[Saved entries]
######

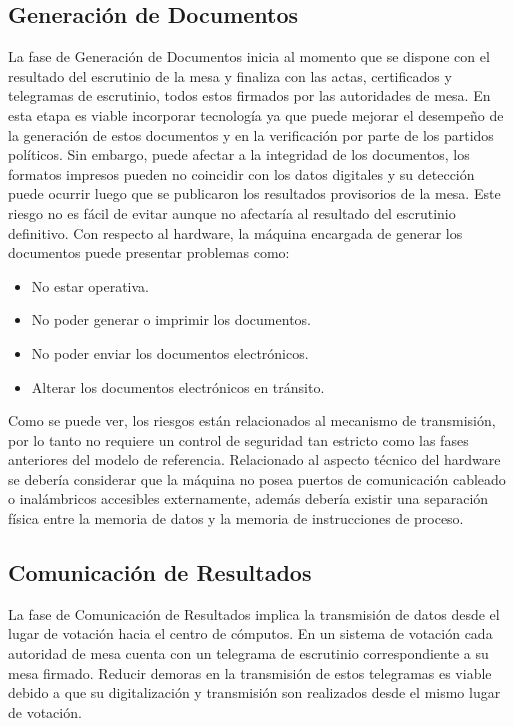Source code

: \subsection{Generación de Documentos} 
La fase de Generación de Documentos inicia al momento que se dispone con el resultado del escrutinio de la mesa y finaliza con las actas, certificados y telegramas de escrutinio, todos estos firmados por las autoridades de mesa. En esta etapa es viable incorporar tecnología ya que puede mejorar el desempeño de la generación de estos documentos y en la verificación por parte de los partidos políticos. 
Sin embargo, puede afectar a la integridad de los documentos, los formatos impresos pueden no coincidir con los datos digitales y su detección puede ocurrir luego que se publicaron los resultados provisorios de la mesa. Este riesgo no es fácil de evitar aunque no afectaría al resultado del escrutinio definitivo. 
Con respecto al hardware, la máquina encargada de generar los documentos puede presentar problemas como: 
\begin{itemize}
    \item No estar operativa.
    \item No poder generar o imprimir los documentos.
    \item No poder enviar los documentos electrónicos.
    \item Alterar los documentos electrónicos en tránsito.
\end{itemize}
Como se puede ver, los riesgos están relacionados al mecanismo de transmisión, por lo tanto no requiere un control de seguridad tan estricto como las fases anteriores del modelo de referencia. Relacionado al aspecto técnico del hardware se debería considerar que la máquina no posea puertos de comunicación cableado o inalámbricos accesibles externamente, además debería existir una separación física entre la memoria de datos y la memoria de instrucciones de proceso. 

\subsection{Comunicación de Resultados}

La fase de Comunicación de Resultados implica la transmisión de datos desde el lugar de votación hacia el centro de cómputos. En un sistema de votación cada autoridad de mesa cuenta con un telegrama de escrutinio correspondiente a su mesa firmado. Reducir demoras en la transmisión de estos telegramas es viable debido a que su digitalización y transmisión son realizados desde el mismo lugar de votación.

######

_WORK TASK:_ The lines to return run from the one containing "electrónicos en tránsito." through the last line of the records above. Give them exactly and include nothing more.

_WRITTEN SOLUTION:_
    \item Alterar los documentos electrónicos en tránsito.
\end{itemize}
Como se puede ver, los riesgos están relacionados al mecanismo de transmisión, por lo tanto no requiere un control de seguridad tan estricto como las fases anteriores del modelo de referencia. Relacionado al aspecto técnico del hardware se debería considerar que la máquina no posea puertos de comunicación cableado o inalámbricos accesibles externamente, además debería existir una separación física entre la memoria de datos y la memoria de instrucciones de proceso. 

\subsection{Comunicación de Resultados}

La fase de Comunicación de Resultados implica la transmisión de datos desde el lugar de votación hacia el centro de cómputos. En un sistema de votación cada autoridad de mesa cuenta con un telegrama de escrutinio correspondiente a su mesa firmado. Reducir demoras en la transmisión de estos telegramas es viable debido a que su digitalización y transmisión son realizados desde el mismo lugar de votación.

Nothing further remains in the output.